- What needs to be done
Scan the records for the word "which". Return each line where it is found.

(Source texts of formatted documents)
====
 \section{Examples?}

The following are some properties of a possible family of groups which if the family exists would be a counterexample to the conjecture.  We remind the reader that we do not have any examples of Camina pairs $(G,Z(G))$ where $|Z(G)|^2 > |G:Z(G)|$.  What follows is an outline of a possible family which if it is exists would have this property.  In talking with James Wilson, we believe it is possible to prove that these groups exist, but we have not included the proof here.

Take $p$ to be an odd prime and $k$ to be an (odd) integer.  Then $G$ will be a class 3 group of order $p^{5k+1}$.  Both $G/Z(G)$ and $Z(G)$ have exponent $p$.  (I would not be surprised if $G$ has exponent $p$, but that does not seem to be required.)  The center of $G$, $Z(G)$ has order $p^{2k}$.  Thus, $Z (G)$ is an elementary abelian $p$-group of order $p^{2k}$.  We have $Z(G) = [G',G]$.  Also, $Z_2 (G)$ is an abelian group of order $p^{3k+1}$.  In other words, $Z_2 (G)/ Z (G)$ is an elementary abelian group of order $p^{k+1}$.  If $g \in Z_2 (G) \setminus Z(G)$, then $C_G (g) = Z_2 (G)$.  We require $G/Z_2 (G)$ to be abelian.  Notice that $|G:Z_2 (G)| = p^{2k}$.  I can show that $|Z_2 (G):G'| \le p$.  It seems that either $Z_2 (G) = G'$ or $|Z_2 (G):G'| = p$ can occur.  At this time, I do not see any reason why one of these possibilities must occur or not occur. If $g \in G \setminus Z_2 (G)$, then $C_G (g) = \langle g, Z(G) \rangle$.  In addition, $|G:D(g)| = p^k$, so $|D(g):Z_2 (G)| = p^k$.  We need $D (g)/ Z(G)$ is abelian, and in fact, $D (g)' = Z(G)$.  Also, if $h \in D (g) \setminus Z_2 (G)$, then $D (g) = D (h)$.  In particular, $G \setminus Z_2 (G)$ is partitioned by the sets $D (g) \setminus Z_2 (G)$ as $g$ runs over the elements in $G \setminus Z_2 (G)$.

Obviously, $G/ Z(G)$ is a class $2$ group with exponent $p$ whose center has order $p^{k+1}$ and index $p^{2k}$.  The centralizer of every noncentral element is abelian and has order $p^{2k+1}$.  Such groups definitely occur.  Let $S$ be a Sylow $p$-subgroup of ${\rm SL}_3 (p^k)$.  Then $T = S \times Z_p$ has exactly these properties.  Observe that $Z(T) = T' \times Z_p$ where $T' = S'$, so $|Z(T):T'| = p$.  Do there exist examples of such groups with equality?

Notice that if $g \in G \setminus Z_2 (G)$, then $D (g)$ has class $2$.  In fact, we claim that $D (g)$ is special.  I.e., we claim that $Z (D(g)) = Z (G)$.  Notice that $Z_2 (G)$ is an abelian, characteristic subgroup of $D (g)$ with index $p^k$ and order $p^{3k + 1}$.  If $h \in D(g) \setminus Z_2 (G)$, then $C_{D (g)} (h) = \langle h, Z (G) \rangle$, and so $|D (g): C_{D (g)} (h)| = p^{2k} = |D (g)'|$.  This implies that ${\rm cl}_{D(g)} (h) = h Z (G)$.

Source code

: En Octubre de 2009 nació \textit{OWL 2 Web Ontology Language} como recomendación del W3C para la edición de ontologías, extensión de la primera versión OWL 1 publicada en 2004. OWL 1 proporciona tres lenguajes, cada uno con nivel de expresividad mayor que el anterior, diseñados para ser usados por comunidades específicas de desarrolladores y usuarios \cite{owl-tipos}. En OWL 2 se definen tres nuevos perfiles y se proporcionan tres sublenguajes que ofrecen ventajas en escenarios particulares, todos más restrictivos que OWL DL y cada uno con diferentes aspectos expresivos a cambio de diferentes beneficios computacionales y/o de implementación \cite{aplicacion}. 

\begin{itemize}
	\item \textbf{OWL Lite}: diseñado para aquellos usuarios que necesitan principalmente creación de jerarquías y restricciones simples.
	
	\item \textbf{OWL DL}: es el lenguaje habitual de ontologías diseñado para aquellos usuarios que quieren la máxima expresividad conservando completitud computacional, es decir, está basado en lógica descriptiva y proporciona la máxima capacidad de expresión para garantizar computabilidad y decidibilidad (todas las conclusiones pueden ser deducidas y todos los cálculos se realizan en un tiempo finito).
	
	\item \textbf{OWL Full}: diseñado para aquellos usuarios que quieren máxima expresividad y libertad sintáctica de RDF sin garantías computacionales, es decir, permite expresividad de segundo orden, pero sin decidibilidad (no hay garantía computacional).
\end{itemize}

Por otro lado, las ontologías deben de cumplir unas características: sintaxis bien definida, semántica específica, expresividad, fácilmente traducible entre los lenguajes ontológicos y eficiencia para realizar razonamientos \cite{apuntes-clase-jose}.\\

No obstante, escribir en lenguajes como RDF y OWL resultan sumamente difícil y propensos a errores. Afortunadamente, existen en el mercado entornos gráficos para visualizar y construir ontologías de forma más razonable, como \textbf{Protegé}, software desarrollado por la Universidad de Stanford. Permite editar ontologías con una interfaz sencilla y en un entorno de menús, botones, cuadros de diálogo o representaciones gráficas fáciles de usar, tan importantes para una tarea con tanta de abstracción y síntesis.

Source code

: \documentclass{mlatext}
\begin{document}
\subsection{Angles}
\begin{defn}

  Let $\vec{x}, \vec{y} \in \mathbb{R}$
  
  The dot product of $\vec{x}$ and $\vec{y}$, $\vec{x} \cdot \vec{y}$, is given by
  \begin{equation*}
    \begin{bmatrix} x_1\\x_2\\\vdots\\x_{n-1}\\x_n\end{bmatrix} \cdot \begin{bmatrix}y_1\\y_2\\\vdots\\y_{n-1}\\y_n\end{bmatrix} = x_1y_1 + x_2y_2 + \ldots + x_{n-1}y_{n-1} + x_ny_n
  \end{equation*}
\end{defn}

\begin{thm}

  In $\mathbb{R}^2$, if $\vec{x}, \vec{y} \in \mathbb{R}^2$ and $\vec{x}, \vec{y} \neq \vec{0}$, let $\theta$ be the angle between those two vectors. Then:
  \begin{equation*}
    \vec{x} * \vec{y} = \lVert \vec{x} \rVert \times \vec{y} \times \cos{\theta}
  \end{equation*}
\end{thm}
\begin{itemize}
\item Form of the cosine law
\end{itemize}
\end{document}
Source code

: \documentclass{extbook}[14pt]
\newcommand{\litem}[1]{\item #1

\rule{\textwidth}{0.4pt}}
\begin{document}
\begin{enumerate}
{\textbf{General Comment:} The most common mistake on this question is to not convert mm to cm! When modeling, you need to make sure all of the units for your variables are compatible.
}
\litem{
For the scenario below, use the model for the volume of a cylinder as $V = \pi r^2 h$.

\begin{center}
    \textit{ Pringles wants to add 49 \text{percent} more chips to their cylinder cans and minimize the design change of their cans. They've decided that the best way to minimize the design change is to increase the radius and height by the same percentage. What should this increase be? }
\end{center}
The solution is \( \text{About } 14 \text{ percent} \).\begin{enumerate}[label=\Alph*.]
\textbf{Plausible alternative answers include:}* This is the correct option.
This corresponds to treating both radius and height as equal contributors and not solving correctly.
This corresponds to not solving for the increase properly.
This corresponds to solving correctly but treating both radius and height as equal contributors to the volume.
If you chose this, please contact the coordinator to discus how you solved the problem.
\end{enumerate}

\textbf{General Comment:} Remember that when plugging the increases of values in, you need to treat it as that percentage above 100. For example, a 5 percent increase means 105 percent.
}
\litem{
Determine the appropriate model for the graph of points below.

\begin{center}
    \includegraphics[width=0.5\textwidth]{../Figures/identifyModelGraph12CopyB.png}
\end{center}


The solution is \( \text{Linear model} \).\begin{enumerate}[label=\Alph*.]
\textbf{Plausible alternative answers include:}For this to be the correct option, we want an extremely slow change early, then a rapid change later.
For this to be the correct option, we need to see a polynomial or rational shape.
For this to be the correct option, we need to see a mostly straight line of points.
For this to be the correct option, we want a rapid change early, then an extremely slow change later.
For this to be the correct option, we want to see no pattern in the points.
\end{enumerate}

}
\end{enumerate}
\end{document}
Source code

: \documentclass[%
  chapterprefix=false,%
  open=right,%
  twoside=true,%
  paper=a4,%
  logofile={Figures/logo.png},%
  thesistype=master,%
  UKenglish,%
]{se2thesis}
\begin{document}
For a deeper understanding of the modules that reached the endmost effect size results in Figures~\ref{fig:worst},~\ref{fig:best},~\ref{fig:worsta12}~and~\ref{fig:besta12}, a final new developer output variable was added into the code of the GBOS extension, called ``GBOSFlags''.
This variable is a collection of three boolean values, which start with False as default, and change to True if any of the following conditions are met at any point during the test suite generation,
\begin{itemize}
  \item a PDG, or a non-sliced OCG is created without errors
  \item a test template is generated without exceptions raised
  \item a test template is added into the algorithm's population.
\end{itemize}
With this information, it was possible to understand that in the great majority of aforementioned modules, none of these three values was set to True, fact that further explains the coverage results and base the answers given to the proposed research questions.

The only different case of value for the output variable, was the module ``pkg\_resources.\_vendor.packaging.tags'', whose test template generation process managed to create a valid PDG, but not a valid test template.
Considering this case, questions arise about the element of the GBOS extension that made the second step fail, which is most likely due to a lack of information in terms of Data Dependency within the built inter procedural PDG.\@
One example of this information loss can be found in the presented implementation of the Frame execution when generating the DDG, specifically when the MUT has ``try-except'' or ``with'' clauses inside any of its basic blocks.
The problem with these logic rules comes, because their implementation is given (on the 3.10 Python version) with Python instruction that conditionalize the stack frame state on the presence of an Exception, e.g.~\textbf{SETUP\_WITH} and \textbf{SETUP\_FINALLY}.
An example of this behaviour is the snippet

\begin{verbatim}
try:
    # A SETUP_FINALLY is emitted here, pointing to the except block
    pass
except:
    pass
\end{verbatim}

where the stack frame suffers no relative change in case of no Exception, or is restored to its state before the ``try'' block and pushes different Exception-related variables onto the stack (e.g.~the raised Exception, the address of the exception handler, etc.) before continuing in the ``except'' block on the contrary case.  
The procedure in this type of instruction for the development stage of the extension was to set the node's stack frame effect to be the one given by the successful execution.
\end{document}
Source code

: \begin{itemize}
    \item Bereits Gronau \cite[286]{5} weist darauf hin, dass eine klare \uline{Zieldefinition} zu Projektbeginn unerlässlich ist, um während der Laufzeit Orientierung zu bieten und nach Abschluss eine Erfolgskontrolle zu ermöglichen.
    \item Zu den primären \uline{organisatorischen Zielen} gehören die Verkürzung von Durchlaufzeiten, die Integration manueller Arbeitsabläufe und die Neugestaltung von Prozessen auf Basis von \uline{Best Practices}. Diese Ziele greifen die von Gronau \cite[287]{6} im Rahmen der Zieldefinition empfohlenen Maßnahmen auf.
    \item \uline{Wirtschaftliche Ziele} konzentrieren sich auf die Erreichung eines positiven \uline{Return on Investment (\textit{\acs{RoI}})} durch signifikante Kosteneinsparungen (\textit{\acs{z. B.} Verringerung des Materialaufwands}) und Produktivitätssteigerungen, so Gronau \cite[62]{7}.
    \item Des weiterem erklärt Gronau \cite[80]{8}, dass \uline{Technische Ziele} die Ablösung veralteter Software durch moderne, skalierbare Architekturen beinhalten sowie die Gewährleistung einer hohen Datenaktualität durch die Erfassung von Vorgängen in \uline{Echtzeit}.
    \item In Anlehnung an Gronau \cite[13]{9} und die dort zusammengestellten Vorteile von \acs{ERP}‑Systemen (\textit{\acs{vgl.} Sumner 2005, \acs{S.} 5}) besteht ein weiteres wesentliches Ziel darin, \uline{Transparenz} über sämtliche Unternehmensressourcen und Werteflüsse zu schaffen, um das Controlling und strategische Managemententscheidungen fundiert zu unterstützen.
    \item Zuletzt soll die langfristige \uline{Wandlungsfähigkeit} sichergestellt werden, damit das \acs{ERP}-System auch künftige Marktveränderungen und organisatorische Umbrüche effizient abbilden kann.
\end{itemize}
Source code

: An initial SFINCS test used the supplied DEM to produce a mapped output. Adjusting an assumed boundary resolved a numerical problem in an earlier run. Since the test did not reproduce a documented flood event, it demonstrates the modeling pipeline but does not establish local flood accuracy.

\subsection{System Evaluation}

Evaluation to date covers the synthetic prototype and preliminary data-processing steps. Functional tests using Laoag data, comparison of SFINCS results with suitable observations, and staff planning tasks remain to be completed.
====
- Exercise solution
The following are some properties of a possible family of groups which if the family exists would be a counterexample to the conjecture.  We remind the reader that we do not have any examples of Camina pairs $(G,Z(G))$ where $|Z(G)|^2 > |G:Z(G)|$.  What follows is an outline of a possible family which if it is exists would have this property.  In talking with James Wilson, we believe it is possible to prove that these groups exist, but we have not included the proof here.
This variable is a collection of three boolean values, which start with False as default, and change to True if any of the following conditions are met at any point during the test suite generation,
Considering this case, questions arise about the element of the GBOS extension that made the second step fail, which is most likely due to a lack of information in terms of Data Dependency within the built inter procedural PDG.\@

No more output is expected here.